**SUPPLIED MATERIAL:**

■ ■ ■

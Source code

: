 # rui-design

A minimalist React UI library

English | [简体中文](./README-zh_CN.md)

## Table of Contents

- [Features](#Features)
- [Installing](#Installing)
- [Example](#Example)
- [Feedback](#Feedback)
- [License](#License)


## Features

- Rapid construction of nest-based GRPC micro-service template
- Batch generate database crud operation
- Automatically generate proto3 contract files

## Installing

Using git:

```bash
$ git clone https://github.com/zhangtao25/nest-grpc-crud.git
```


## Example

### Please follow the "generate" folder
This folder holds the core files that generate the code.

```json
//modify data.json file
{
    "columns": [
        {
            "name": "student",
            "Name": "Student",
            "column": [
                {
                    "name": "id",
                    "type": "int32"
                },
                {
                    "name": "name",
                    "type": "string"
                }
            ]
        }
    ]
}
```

■ ■ ■

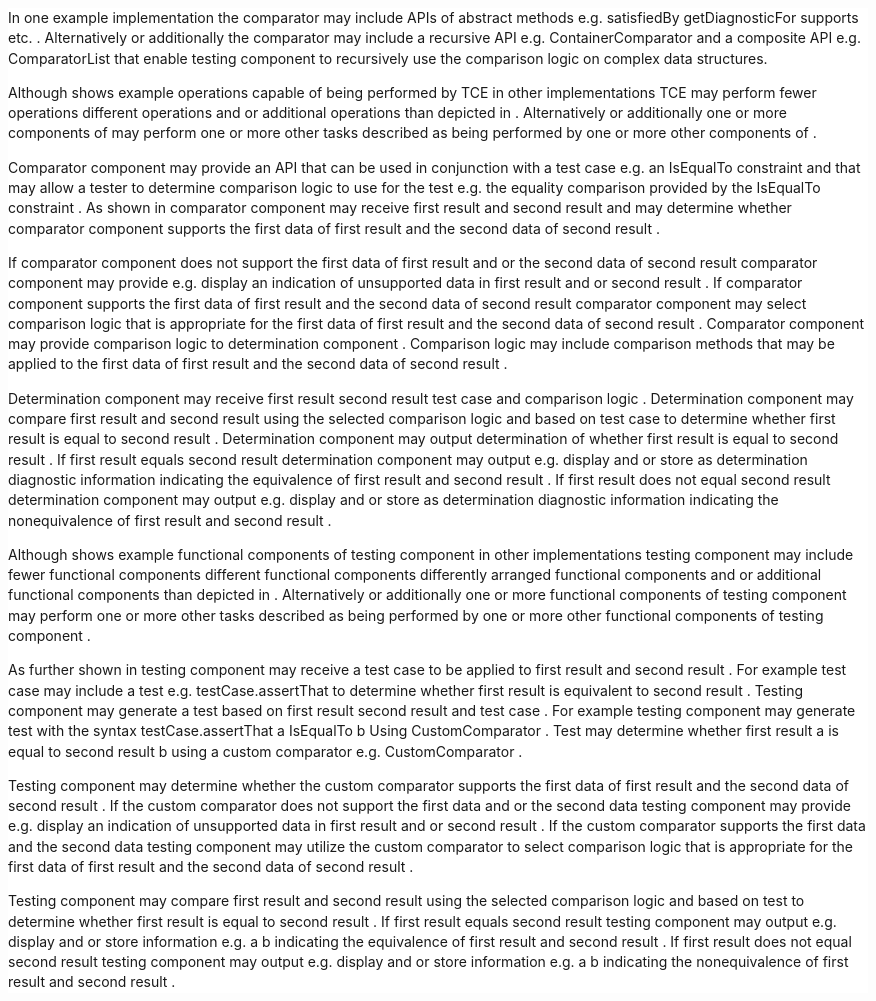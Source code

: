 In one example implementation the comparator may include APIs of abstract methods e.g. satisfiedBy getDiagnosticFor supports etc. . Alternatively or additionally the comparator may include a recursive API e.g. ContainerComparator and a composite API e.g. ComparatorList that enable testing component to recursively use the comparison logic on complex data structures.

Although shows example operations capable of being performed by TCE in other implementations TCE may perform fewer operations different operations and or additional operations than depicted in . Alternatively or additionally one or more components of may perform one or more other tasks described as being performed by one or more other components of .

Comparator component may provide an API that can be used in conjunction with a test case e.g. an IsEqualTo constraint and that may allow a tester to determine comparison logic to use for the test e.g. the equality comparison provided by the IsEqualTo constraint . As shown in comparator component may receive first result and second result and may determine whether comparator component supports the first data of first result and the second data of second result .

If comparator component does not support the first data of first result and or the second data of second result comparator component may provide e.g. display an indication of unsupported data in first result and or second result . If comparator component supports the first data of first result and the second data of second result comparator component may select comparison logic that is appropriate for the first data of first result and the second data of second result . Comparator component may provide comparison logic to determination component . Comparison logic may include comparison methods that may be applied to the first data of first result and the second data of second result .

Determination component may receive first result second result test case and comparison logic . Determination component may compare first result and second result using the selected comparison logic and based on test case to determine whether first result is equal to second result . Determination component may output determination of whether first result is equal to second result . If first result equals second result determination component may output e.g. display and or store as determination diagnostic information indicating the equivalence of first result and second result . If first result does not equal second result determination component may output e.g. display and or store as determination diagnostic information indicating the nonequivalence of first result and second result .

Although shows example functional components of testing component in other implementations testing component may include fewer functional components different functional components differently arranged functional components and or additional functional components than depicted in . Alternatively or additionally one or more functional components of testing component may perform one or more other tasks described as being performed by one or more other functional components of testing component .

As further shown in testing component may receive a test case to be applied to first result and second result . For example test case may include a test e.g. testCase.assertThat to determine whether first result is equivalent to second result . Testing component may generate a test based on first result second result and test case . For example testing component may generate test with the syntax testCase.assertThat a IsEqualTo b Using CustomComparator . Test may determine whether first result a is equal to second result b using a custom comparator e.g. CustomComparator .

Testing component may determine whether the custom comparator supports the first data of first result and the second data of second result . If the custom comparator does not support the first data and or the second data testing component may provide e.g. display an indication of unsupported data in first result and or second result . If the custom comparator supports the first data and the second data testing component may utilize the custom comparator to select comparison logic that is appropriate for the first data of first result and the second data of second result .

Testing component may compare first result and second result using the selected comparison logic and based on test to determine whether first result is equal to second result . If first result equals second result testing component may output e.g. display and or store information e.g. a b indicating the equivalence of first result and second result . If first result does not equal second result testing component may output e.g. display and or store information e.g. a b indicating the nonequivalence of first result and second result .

■ ■ ■

**WHAT YOU HAVE TO DO:**
In the listing above, start at the line with "## Features", go on through the line with "### Please follow", and copy each of those lines exactly; leave out all the rest.

**REPLY TO THE EXERCISE:**
## Features

- Rapid construction of nest-based GRPC micro-service template
- Batch generate database crud operation
- Automatically generate proto3 contract files

## Installing

Using git:

```bash
$ git clone https://github.com/zhangtao25/nest-grpc-crud.git
```


## Example

### Please follow the "generate" folder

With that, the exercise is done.